Repeating either of these techniques just once or twice would produce the small amount of tar found at one Neandertal site in Europe, the researchers say. It would take six to 11 repetitions to make the amount of tar unearthed at another site in Europe.
Kozowyk’s team also tried inserting a birch-bark container for collecting tar into a small pit. They layered twigs across the top of the pit, then pebbles on top of that. They topped this all off with a large, loose bark roll, then covered the bark with a dome of wet soil. Afterward, they lit the earthen structure on fire.
This method often failed to produce anything. But with practice, the researchers were able to succeed in one trial. And it produced a whopping 15.7 grams (0.55 ounce) of tar. That’s would have made a lump similar to the largest chunks found at Neandertal sites.
A key to making tar was getting things hot enough. Temperatures inside the bark rolls, vessels, fires and embers varied widely. But at some point each method heated the rolled bark to between 200˚ and 400˚ Celsius (about 400˚ to 800˚ degrees Fahrenheit), Kozowyk says. That’s hot enough to make tar from birch bark, he says.
The researchers think any of these three methods could have produced enough tar to meet a Neandertal’s tool needs.

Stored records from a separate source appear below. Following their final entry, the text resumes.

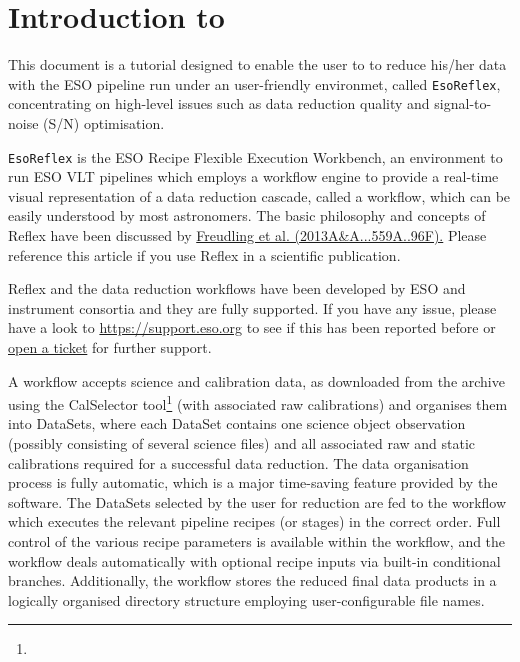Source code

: \section{Introduction to \Reflex}
This document is a tutorial designed to enable the user to to reduce
his/her data with the ESO pipeline run under an user-friendly
environmet, called {\tt EsoReflex}, concentrating on high-level issues
such as data reduction quality and signal-to-noise (S/N) optimisation.




{\tt EsoReflex} is the ESO Recipe Flexible Execution 
Workbench, an environment to run ESO VLT pipelines which employs a workflow 
engine 
to provide a real-time
visual representation of a data reduction cascade, called a workflow,
which can be easily understood by most astronomers. 
The basic philosophy and concepts of Reflex have been discussed by 
\href{https://ui.adsabs.harvard.edu/abs/2013A\%26A...559A..96F/abstract}{Freudling et al. (2013A\&A...559A..96F).}
Please reference this article if you use Reflex in a scientific publication.

Reflex and the data reduction workflows have been developed by ESO and 
instrument consortia and they are fully supported. If you have any issue, 
please have a look to
\href{https://support.eso.org}{https://support.eso.org} to see if this
has been reported before or 
\href{https://support.eso.org/new-ticket}{open a ticket}
for further support.


A workflow accepts science and calibration data, as downloaded from the
archive using the CalSelector
tool\footnote{} 
(with associated raw calibrations) and
organises them into DataSets, where each DataSet contains one
science object observation (possibly consisting of several science
files) and all associated raw and static calibrations required for a
successful data reduction. The data organisation process is fully
automatic, which is a major time-saving feature provided by the
software. The DataSets selected by the user for reduction are fed
to the workflow which executes the relevant pipeline recipes (or
stages) in the correct order.
Full control of the
various recipe parameters is available within the workflow, and the
workflow deals automatically with optional recipe inputs via built-in
conditional branches. Additionally, the workflow stores the reduced
final data products in a logically organised directory structure 
employing user-configurable file names.

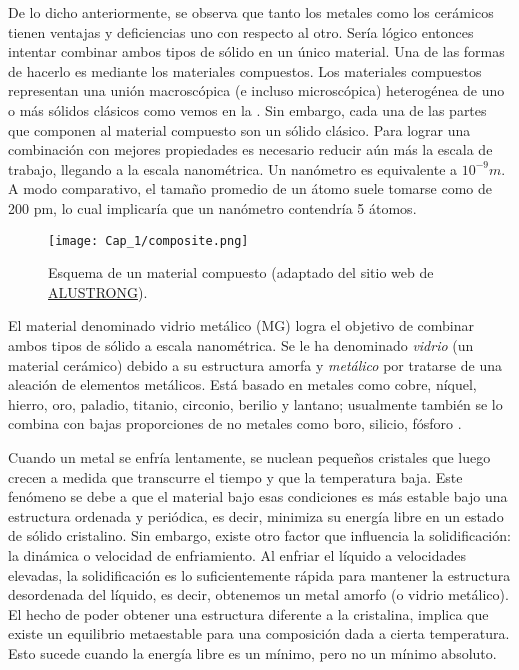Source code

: De lo dicho anteriormente, se observa que tanto los metales como los cerámicos tienen ventajas y deficiencias uno con respecto al otro. Sería lógico entonces intentar combinar ambos tipos de sólido en un único material. Una de las formas de hacerlo es mediante los materiales compuestos. Los materiales compuestos representan una unión macroscópica (e incluso microscópica) heterogénea de uno o más sólidos clásicos como vemos en la . Sin embargo, cada una de las partes que componen al material compuesto son un sólido clásico. Para lograr una combinación con mejores propiedades es necesario reducir aún más la escala de trabajo, llegando a la escala nanométrica. Un nanómetro es equivalente a $10^{-9} m$. A modo comparativo, el tamaño promedio de un átomo suele tomarse como de 200 pm, lo cual implicaría que un nanómetro contendría 5 átomos.

\begin{figure}[h!]
 \centering
 \texttt{[image: Cap\_1/composite.png]}
 \caption[Esquema de un material compuesto]{Esquema de un material compuesto (adaptado del sitio web de \href{http://www.alustrong.com}{ALUSTRONG}).}
 \label{C1:fg:composite}
\end{figure}

El material denominado vidrio metálico (MG) logra el objetivo de combinar ambos tipos de sólido a escala nanométrica. Se le ha denominado \textit{vidrio} (un material cerámico) debido a su estructura amorfa y \textit{metálico} por tratarse de una aleación de elementos metálicos. Está basado en metales como cobre, níquel, hierro, oro, paladio, titanio, circonio, berilio y lantano; usualmente también se lo combina con bajas proporciones de no metales como boro, silicio, fósforo \citep{andrievski13}.

 Cuando un metal se enfría lentamente, se nuclean pequeños cristales que luego crecen a medida que transcurre el tiempo y que la temperatura baja. Este fenómeno se debe a que el material bajo esas condiciones es más estable bajo una estructura ordenada y periódica, es decir, minimiza su energía libre en un estado de sólido cristalino. Sin embargo, existe otro factor que influencia la solidificación: la dinámica o velocidad de enfriamiento. Al enfriar el líquido a velocidades elevadas, la solidificación es lo suficientemente rápida para mantener la estructura desordenada del líquido, es decir, obtenemos un metal amorfo (o vidrio metálico). El hecho de poder obtener una estructura diferente a la cristalina, implica que existe un equilibrio metaestable para una composición dada a cierta temperatura. Esto sucede cuando la energía libre es un mínimo, pero no un mínimo absoluto.

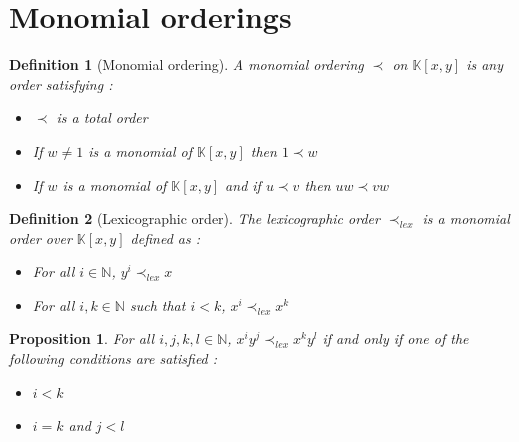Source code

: \documentclass{article}
\newtheorem{definition}{Definition}[section]
\newtheorem{proposition}{Proposition}[section]
\begin{document}
\section{Monomial orderings}

\begin{definition}[Monomial ordering]\label{def:monomial-order}
    A monomial ordering $\prec$ on $\mathbb{K}[x, y]$ is any order satisfying : 
    \begin{itemize}
        \item $\prec$ is a total order
        \item If $w \neq 1$ is a monomial of $\mathbb{K}[x, y]$ then $1 \prec w$
        \item If $w$ is a monomial of $\mathbb{K}[x, y]$ and if $u \prec v$ then $uw \prec vw$
    \end{itemize}
\end{definition}

\begin{definition}[Lexicographic order]\label{def:lexicographic-order}
    The lexicographic order $\prec_{lex}$ is a monomial order over $\mathbb{K}[x, y]$ defined as :
    \begin{itemize}
        \item For all $i \in \mathbb{N}$, $y^{i} \prec_{lex} x$
        \item For all $i, k \in \mathbb{N}$ such that $i<k$,
        $x^{i} \prec_{lex} x^{k}$
    \end{itemize}
\end{definition}

\begin{proposition}
    For all $i, j, k, l \in \mathbb{N}$, $x^{i}y^{j} \prec_{lex} x^{k}y^{l}$ if and only if one of the following conditions are satisfied : 
    \begin{itemize}
        \item $i < k$
        \item $i = k$ and $j < l$
    \end{itemize}
\end{proposition}
\end{document}
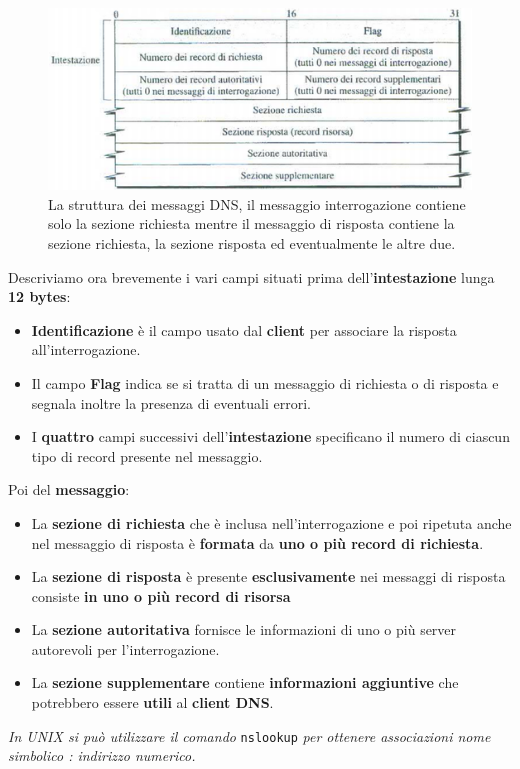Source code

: \documentclass[11pt,a4paper]{article}
\theoremstyle{definition}
\begin{document}
\begin{figure}[!h]
	\includegraphics[scale=0.6]{Immagini/DNSmessage.png}
	\centering
	\caption{La struttura dei messaggi DNS, il messaggio interrogazione contiene solo la sezione richiesta mentre il messaggio di risposta contiene la sezione richiesta, la sezione risposta ed eventualmente le altre due.}
\end{figure}\newline
Descriviamo ora brevemente i vari campi situati prima dell'\textbf{intestazione} lunga \textbf{12 bytes}:
\begin{itemize}
	\item \textbf{Identificazione} è il campo usato dal \textbf{client} per associare la risposta all'interrogazione.
	\item Il campo \textbf{Flag} indica se si tratta di un messaggio di richiesta o di risposta e segnala inoltre la presenza di eventuali errori.
	\item I \textbf{quattro} campi successivi dell'\textbf{intestazione} specificano il numero di ciascun tipo di record presente nel messaggio.
\end{itemize}
Poi del \textbf{messaggio}:
\begin{itemize}
	\item La \textbf{sezione di richiesta} che è inclusa nell'interrogazione e poi ripetuta anche nel messaggio di risposta è \textbf{formata} da\textbf{ uno o più record di richiesta}.
	\item La \textbf{sezione di risposta} è presente \textbf{esclusivamente} nei messaggi di risposta consiste \textbf{in uno o più record di risorsa}
	\item La \textbf{sezione autoritativa} fornisce le informazioni di uno o più server autorevoli per l'interrogazione.
	\item La \textbf{sezione supplementare} contiene \textbf{informazioni aggiuntive} che potrebbero essere \textbf{utili} al \textbf{client DNS}.
\end{itemize}
\textit{In UNIX si può utilizzare il comando} \texttt{nslookup} \textit{per ottenere associazioni nome simbolico : indirizzo numerico.}
\newpage
\end{document}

Previous studies had found that tar lumps at Neandertal sites come from birch bark. Neandertal tar makers didn’t need ceramic containers, such as kilns, to make their tarry glue, the new tests show. And the bark didn’t have to be heated to precise temperatures.
The team described its new findings August 31 in Scientific Reports.
More burning questions
These new data fuel another burning question about Neandertals: Did they know how to build and control fires?
Some researchers think Neandertals controlled fire well enough to build campfires and make products such as tar. Others have argued that Neandertals couldn’t build fires themselves. They must simply have used the remnants of wildfires sparked by lightning.
The new study suggests Neandertals could have invented low-tech tar-making techniques. But it’s still not clear whether they lit the necessary fires on their own.
The new research sheds light on how Neandertals (and likely ancient humans), made tar from birch bark, says Daniel Adler. He’s an archaeologist at the University of Connecticut in Storrs who did not participate in the study. The new tests show that making tar didn’t take advanced knowledge or skills, he adds.
But if Neandertal tar makers took advantage of naturally occurring fires, they would have had to work quickly. They would likely have relied on a simple technique such as ash mounds, Kozowyk says. If Neandertals knew how to start and control fires, they could have used more complex methods.
In any case, Kozowyk concludes, “Neandertals could have invented tar with only basic knowledge of fire and birch bark.”